The country is in the process of an economic recovery. That will take time. The supply chains that keep products coming are out of step at the moment with the demands people are showing. This happens sometimes and when it does, prices rise or drop, depending on the imbalance between supply and demand.
Big bad inflation coming? If you’re relatively young, go ask someone who went through the 1980s and ask what inflation can do when it starts to rise, like 13% early in 1980 for a whole lot of reasons, including an energy crisis and a country still learning to come off the gold standard as it did in 1971. That was a huge shakeup and took a long time to work through.
Here’s a point from Peter Essele, vice president of investment management and research at Commonwealth Financial Network, which came over in a statement:
Although the 4.2 percent rise in prices over the past year was a noteworthy print, the numbers suggest that it wasn’t a broad-based increase across all goods and services. In fact, of the major expenditure categories used to calculate the headline number, only a few came in above 4.2 percent. Energy commodities, used cars and trucks, and transportation services (specifically, airfare and vehicle insurance) stood out, which saw yearly price increases of 47.9 percent, 21 percent, and 5.6 percent, respectively. All other major expenditures were in line with long-term averages. The three aforementioned categories account for only 12 percent of the CPI basket of goods and services. Because they experienced such significant increases, the overall headline number was pulled higher, landing above recent averages. The largest component of CPI (shelter) came in at 2.1 percent, compared with a 10-year average of 2.76 percent.
Context is everything.
Big bad crypto
I’m sure the following will tick off crypto fans who are certain they take part in a refashioning of economic reality. (In the late 1990s and early 2000s, there were plenty in the dot com bubble who were certain that the underpinning of business had changed, that making a profit was no longer profitable if you could get plenty of “eyeballs.” I chuckle a little remembering hearing people seriously suggest that for a short period.)

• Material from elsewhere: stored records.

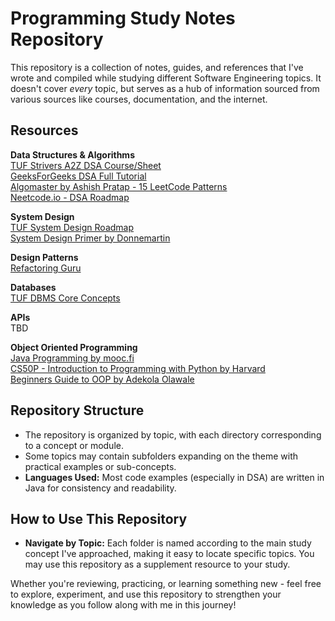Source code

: # Programming Study Notes Repository
This repository is a collection of notes, guides, and references that I've wrote and compiled while studying different Software Engineering topics. It doesn't cover *every* topic, but serves as a hub of information sourced from various sources like courses, documentation, and the internet.

## Resources 
**Data Structures & Algorithms**  
[TUF Strivers A2Z DSA Course/Sheet](https://takeuforward.org/strivers-a2z-dsa-course/strivers-a2z-dsa-course-sheet-2/)  
[GeeksForGeeks DSA Full Tutorial](https://www.geeksforgeeks.org/dsa-tutorial-learn-data-structures-and-algorithms/)  
[Algomaster by Ashish Pratap - 15 LeetCode Patterns](https://blog.algomaster.io/p/15-leetcode-patterns)  
[Neetcode.io - DSA Roadmap](https://neetcode.io/roadmap)

**System Design**  
[TUF System Design Roadmap](https://takeuforward.org/system-design/complete-system-design-roadmap-with-videos-for-sdes/)  
[System Design Primer by Donnemartin](https://github.com/donnemartin/system-design-primer)


**Design Patterns**  
[Refactoring Guru](https://refactoring.guru/design-patterns/catalog)


**Databases**  
[TUF DBMS Core Concepts](https://takeuforward.org/dbms/most-asked-dbms-interview-questions/)


**APIs**  
TBD

**Object Oriented Programming**  
[Java Programming by mooc.fi](https://java-programming.mooc.fi/)  
[CS50P - Introduction to Programming with Python by Harvard](https://pll.harvard.edu/course/cs50s-introduction-programming-python)  
[Beginners Guide to OOP by Adekola Olawale](https://medium.com/@Adekola_Olawale/beginners-guide-to-object-oriented-programming-a94601ea2fbd#2652)



## Repository Structure
- The repository is organized by topic, with each directory corresponding to a concept or module.
- Some topics may contain subfolders expanding on the theme with practical examples or sub-concepts.
- **Languages Used:** Most code examples (especially in DSA) are written in Java for consistency and readability.
  
## How to Use This Repository
- **Navigate by Topic:** Each folder is named according to the main study concept I've approached, making it easy to locate specific topics. You may use this repository as a supplement resource to your study.

Whether you're reviewing, practicing, or learning something new - feel free to explore, experiment, and use this repository to strengthen your knowledge as you follow along with me in this journey!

The Journal’s take on crypto today was perhaps the most interesting part of economic and business news:
Cryptocurrencies have surged over the past year on a wave of speculative excitement, spurred by famous backers as varied as Elon Musk, Paul Tudor Jones and Snoop Dogg.
That gave the small but growing crowd of bulls a feeling of inevitability that cryptocurrencies would mature into a significant asset class in their own right. Bitcoin, they wagered, might even fulfill its initial vision and become a legitimate alternative currency.

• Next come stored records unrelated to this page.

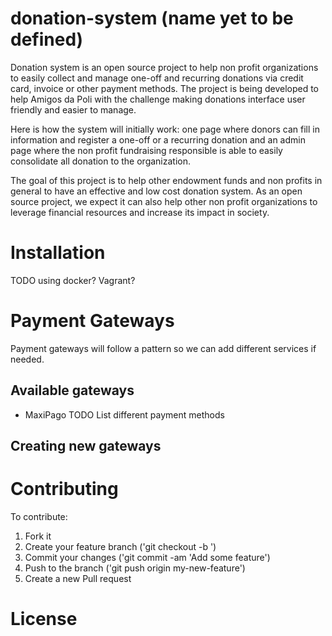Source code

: # donation-system (name yet to be defined)

Donation system is an open source project to help non profit organizations to easily collect and manage one-off and recurring donations via credit card, invoice or other payment methods. The project is being developed to help Amigos da Poli with the challenge making donations interface user friendly and easier to manage. 

Here is how the system will initially work: one page where donors can fill in information and register a one-off or a recurring donation and an admin page where the non profit fundraising responsible is able to easily consolidate all donation to the organization. 

The goal of this project is to help other endowment funds and non profits in general to have an effective and low cost donation system. As an open source project, we expect it can also help other non profit organizations to leverage financial resources and increase its impact in society. 

# Installation

TODO using docker? Vagrant?

# Payment Gateways
Payment gateways will follow a pattern so we can add different services if needed.
## Available gateways
* MaxiPago
TODO List different payment methods
## Creating new gateways

# Contributing

To contribute:
1. Fork it
2. Create your feature branch ('git checkout -b <feature name>')
3. Commit your changes ('git commit -am 'Add some feature')
4. Push to the branch ('git push origin my-new-feature')
5. Create a new Pull request

# License
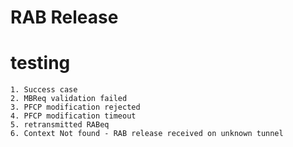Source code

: # RAB Release
# testing 
    1. Success case
    2. MBReq validation failed
    3. PFCP modification rejected
    4. PFCP modification timeout
    5. retransmitted RABeq
    6. Context Not found - RAB release received on unknown tunnel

But the same momentum that drove prices higher is now sending them relentlessly lower.
True currency has a number of requirements, like the ability to hold value and the wide recognition of its value. As with any asset, value depends on perception. People must have faith. Fiat currency—the money printed by countries—doesn’t have inherent value. Neither does hard money, for that matter, because they depend on the trust in the underlying backing. (If you were hungry and stranded on a desert island but had $400,000 in gold bullion sitting next to you, it would have zero value to you. Really.)
But when countries support fiat currencies, they usually have many resources that directly or indirectly support them: investments, commodities that they extract, debts owed by other countries, intellectual property, military power, international influence, and so on.

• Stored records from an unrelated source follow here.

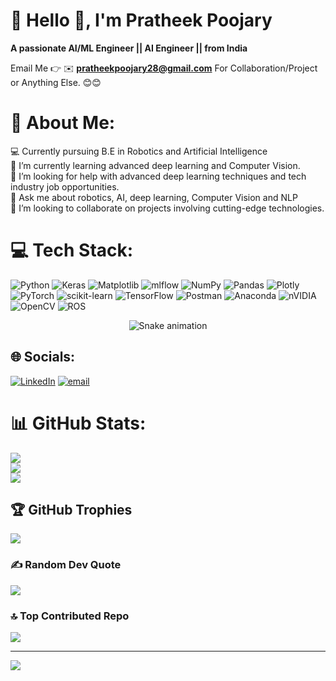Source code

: # 💫 Hello 👋, I'm Pratheek Poojary
**A passionate AI/ML Engineer || AI Engineer || from India**

Email Me 👉 ✉️ **pratheekpoojary28@gmail.com** For Collaboration/Project or Anything Else. 😊😊

# 🔗 About Me:
💻 Currently pursuing  B.E in Robotics and Artificial Intelligence <br>🔭 I’m currently learning advanced deep learning and Computer Vision.<br>🤝 I’m looking for help with advanced deep learning techniques and tech industry job opportunities.<br>💬 Ask me about robotics, AI, deep learning, Computer Vision and NLP<br>👯 I’m looking to collaborate on projects involving cutting-edge technologies.



# 💻 Tech Stack:
![Python](https://img.shields.io/badge/python-3670A0?style=for-the-badge&logo=python&logoColor=ffdd54) ![Keras](https://img.shields.io/badge/Keras-%23D00000.svg?style=for-the-badge&logo=Keras&logoColor=white) ![Matplotlib](https://img.shields.io/badge/Matplotlib-%23ffffff.svg?style=for-the-badge&logo=Matplotlib&logoColor=black) ![mlflow](https://img.shields.io/badge/mlflow-%23d9ead3.svg?style=for-the-badge&logo=numpy&logoColor=blue) ![NumPy](https://img.shields.io/badge/numpy-%23013243.svg?style=for-the-badge&logo=numpy&logoColor=white) ![Pandas](https://img.shields.io/badge/pandas-%23150458.svg?style=for-the-badge&logo=pandas&logoColor=white) ![Plotly](https://img.shields.io/badge/Plotly-%233F4F75.svg?style=for-the-badge&logo=plotly&logoColor=white) ![PyTorch](https://img.shields.io/badge/PyTorch-%23EE4C2C.svg?style=for-the-badge&logo=PyTorch&logoColor=white) ![scikit-learn](https://img.shields.io/badge/scikit--learn-%23F7931E.svg?style=for-the-badge&logo=scikit-learn&logoColor=white) ![TensorFlow](https://img.shields.io/badge/TensorFlow-%23FF6F00.svg?style=for-the-badge&logo=TensorFlow&logoColor=white) ![Postman](https://img.shields.io/badge/Postman-FF6C37?style=for-the-badge&logo=postman&logoColor=white) ![Anaconda](https://img.shields.io/badge/Anaconda-%2344A833.svg?style=for-the-badge&logo=anaconda&logoColor=white) ![nVIDIA](https://img.shields.io/badge/cuda-000000.svg?style=for-the-badge&logo=nVIDIA&logoColor=green) ![OpenCV](https://img.shields.io/badge/opencv-%23white.svg?style=for-the-badge&logo=opencv&logoColor=white) ![ROS](https://img.shields.io/badge/ros-%230A0FF9.svg?style=for-the-badge&logo=ros&logoColor=white)

<!-- Snake Game Repo View -->

<div align="center">
  <img src="https://profile-readme-generator.com/assets/snake.svg" alt="Snake animation" />
</div>

## 🌐 Socials:
[![LinkedIn](https://img.shields.io/badge/LinkedIn-%230077B5.svg?logo=linkedin&logoColor=white)](https://linkedin.com/in/pratheekpoojary23) [![email](https://img.shields.io/badge/Email-D14836?logo=gmail&logoColor=white)](mailto:pratheekpoojary28@gmail.com) 

# 📊 GitHub Stats:
![](https://github-readme-stats.vercel.app/api?username=Pratheek-Poojary23&theme=tokyonight&hide_border=false&include_all_commits=true&count_private=false)<br/>
![](https://nirzak-streak-stats.vercel.app/?user=Pratheek-Poojary23&theme=tokyonight&hide_border=false)<br/>
![](https://github-readme-stats.vercel.app/api/top-langs/?username=Pratheek-Poojary23&theme=tokyonight&hide_border=false&include_all_commits=true&count_private=false&layout=compact)

## 🏆 GitHub Trophies
![](https://github-profile-trophy.vercel.app/?username=Pratheek-Poojary23&theme=radical&no-frame=false&no-bg=true&margin-w=4)

### ✍️ Random Dev Quote
![](https://quotes-github-readme.vercel.app/api?type=horizontal&theme=radical)

### 🔝 Top Contributed Repo
![](https://github-contributor-stats.vercel.app/api?username=Pratheek-Poojary23&limit=5&theme=dark&combine_all_yearly_contributions=true)

---
[![](https://visitcount.itsvg.in/api?id=Pratheek-Poojary23&icon=0&color=0)](https://visitcount.itsvg.in)

<!-- Proudly created with GPRM ( https://gprm.itsvg.in ) -->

Crypto is all trust, no backup, unless they try to tag themselves to, ironically, a fiat currency like the dollar. As fast as it can rise, it can drop precipitously as well. The lack of sticky value, the ease of moving perceptions, can work for or against.
An asset that depends on excitement and ongoing investment can trip and fall. Will some of these cryptoassets rise again? Maybe. And there’s something certainly to be said for the technologies behind them. But the more you depend on crowds, the more you will find that they can let you down when you can least afford it.